Of course, those super funds fortunate enough to make it onto the best-in-show list will be aware of these deleterious consequences of losing their privileged position. And their anxiety to remain on the shortlist is likely to cause them to eschew riskier investment strategies, which could hinder their performance in the short term, even if it produces exceptional longer-term returns.

Instead, these super funds are likely to try to maximise their chances of remaining on the list by closely mimicking the investment strategies being pursued by others funds on the list, so that they don’t stand out from the crowd.

Meanwhile, those super funds hoping to make it onto the top-10 shortlist will have a strong incentive to try to boost their performance — either by adopting a riskier investment strategy or by shrinking the services offered to members, which would allow funds to cut their fees.

How to judge returns

This leads to the very thorny question of just how the expert panel will go about deciding which 10 super funds deserve to occupy a coveted place on the shortlist.

The commission’s somewhat facile answer is that the 10 super funds should be chosen based on their ability to deliver high returns, after fees, over the long term.

Most seasoned market players believe that the expert panel’s expectations about the likely future performance of super funds inevitably will be heavily influenced by whether they’ve delivered high returns in the past.

The commission, however, takes a different view. It argues that past performance will be “only one factor” in calculating the likelihood of producing high future returns. It sees the expert panel probing much more deeply into how the super fund is run.

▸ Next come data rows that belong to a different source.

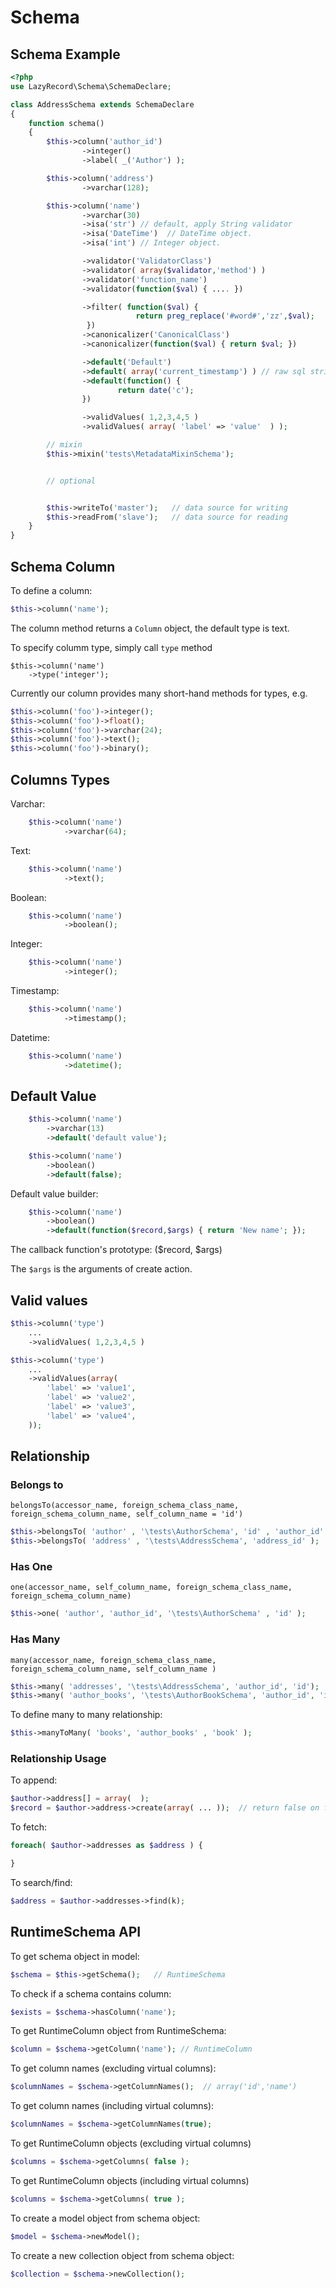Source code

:Schema
======

Schema Example
--------------

```php
<?php
use LazyRecord\Schema\SchemaDeclare;

class AddressSchema extends SchemaDeclare
{
    function schema()
    {
        $this->column('author_id')
                ->integer()
                ->label( _('Author') );

        $this->column('address')
                ->varchar(128);

        $this->column('name')
                ->varchar(30)
                ->isa('str') // default, apply String validator
                ->isa('DateTime')  // DateTime object.
                ->isa('int') // Integer object.

                ->validator('ValidatorClass')
                ->validator( array($validator,'method') )
                ->validator('function_name')
                ->validator(function($val) { .... })

                ->filter( function($val) {  
                            return preg_replace('#word#','zz',$val);  
                 })
                ->canonicalizer('CanonicalClass')
                ->canonicalizer(function($val) { return $val; })

                ->default('Default')
                ->default( array('current_timestamp') ) // raw sql string
                ->default(function() { 
                        return date('c');
                })

                ->validValues( 1,2,3,4,5 )
                ->validValues( array( 'label' => 'value'  ) );

        // mixin
        $this->mixin('tests\MetadataMixinSchema');


        // optional


        $this->writeTo('master');   // data source for writing
        $this->readFrom('slave');   // data source for reading
    }
}
```

Schema Column
-------------

To define a column:

```php
$this->column('name');
```

The column method returns a `Column` object, the default 
type is text.

To specify columm type, simply call `type` method

```
$this->column('name')
    ->type('integer');
```

Currently our column provides many short-hand methods for types, 
e.g.

```php
$this->column('foo')->integer();
$this->column('foo')->float();
$this->column('foo')->varchar(24);
$this->column('foo')->text();
$this->column('foo')->binary();
```


Columns Types
-------------

Varchar:

```php
    $this->column('name')
            ->varchar(64);
```

Text:

```php
    $this->column('name')
            ->text();
```

Boolean:

```php
    $this->column('name')
            ->boolean();
```

Integer:

```php
    $this->column('name')
            ->integer();
```

Timestamp:

```php
    $this->column('name')
            ->timestamp();
```

Datetime:

```php
    $this->column('name')
            ->datetime();
```

Default Value
-------------

```php
    $this->column('name')
        ->varchar(13)
        ->default('default value');

    $this->column('name')
        ->boolean()
        ->default(false);
```

Default value builder:

```php
    $this->column('name')
        ->boolean()
        ->default(function($record,$args) { return 'New name'; });
```

The callback function's prototype: ($record, $args)

The `$args` is the arguments of create action.

Valid values
------------

```php
$this->column('type')
    ...
    ->validValues( 1,2,3,4,5 )

$this->column('type')
    ...
    ->validValues(array(
        'label' => 'value1',
        'label' => 'value2',
        'label' => 'value3',
        'label' => 'value4',
    ));
```

Relationship
------------

### Belongs to

`belongsTo(accessor_name, foreign_schema_class_name, foreign_schema_column_name, self_column_name = 'id')`

```php
$this->belongsTo( 'author' , '\tests\AuthorSchema', 'id' , 'author_id' );
$this->belongsTo( 'address' , '\tests\AddressSchema', 'address_id' );
```


### Has One

`one(accessor_name, self_column_name, foreign_schema_class_name, foreign_schema_column_name)`

```php
$this->one( 'author', 'author_id', '\tests\AuthorSchema' , 'id' );
```

### Has Many

`many(accessor_name, foreign_schema_class_name, foreign_schema_column_name, self_column_name )`

```php
$this->many( 'addresses', '\tests\AddressSchema', 'author_id', 'id');
$this->many( 'author_books', '\tests\AuthorBookSchema', 'author_id', 'id');
```

To define many to many relationship:

```php
$this->manyToMany( 'books', 'author_books' , 'book' );
```

### Relationship Usage

To append:

```php
$author->address[] = array(  );
$record = $author->address->create(array( ... ));  // return false on failure.
```

To fetch:

```php
foreach( $author->addresses as $address ) {

}
```

To search/find:

```php
$address = $author->addresses->find(k);
```

## RuntimeSchema API

To get schema object in model:

```php
$schema = $this->getSchema();   // RuntimeSchema
```

To check if a schema contains column:

```php
$exists = $schema->hasColumn('name');
```

To get RuntimeColumn object from RuntimeSchema:

```php
$column = $schema->getColumn('name'); // RuntimeColumn
```

To get column names (excluding virtual columns):

```php
$columnNames = $schema->getColumnNames();  // array('id','name')
```

To get column names (including virtual columns):

```php
$columnNames = $schema->getColumnNames(true);
```

To get RuntimeColumn objects (excluding virtual columns)

```php
$columns = $schema->getColumns( false );
```

To get RuntimeColumn objects (including virtual columns)

```php
$columns = $schema->getColumns( true );
```

To create a model object from schema object:

```php
$model = $schema->newModel();
```

To create a new collection object from schema object:

```php
$collection = $schema->newCollection();
```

But, its report says, “when determining likely future performance, the expert panel would be expected to have insight into the investment strategies employed by funds, their risk tolerance, and the relative merits of their trustee board and key staff, rather than naively extrapolating past performance”.

Market professionals, however, point out that it is notoriously difficult to gauge objectively the respective merits of different investment strategies, let alone the qualities of different trustees. What’s more, investment success invariably casts a glow over all aspects of the super fund, burnishing its investment strategy and making its key executives appear more sagacious.

This halo effect quickly disappears when the fund’s investment performance stumbles. Then, the warts in its investment strategy, and the shortcomings of its senior management, are obvious for all to see.

Even the starry-eyed commission accepts that “it would be unrealistic to assume that every fund that was ever placed on the best-in-show list would continue to outperform rival funds throughout the lifetime of members”.

This leads to another major problem with the best-in-show approach. Those august individuals who are selected to serve on the expert panel inevitably will be concerned about the damage to their professional reputations if they put Australian workers into what turns out to be a dud super fund. As a result, when it comes to picking a shortlist, they’re much more likely to choose established super funds with a long track record of delivering respectable returns, rather than taking a chance with more adventurous choices.

And that will frustrate the Commission’s fondest hope that its new, best-in-show shortlist approach will increase competition in the super industry.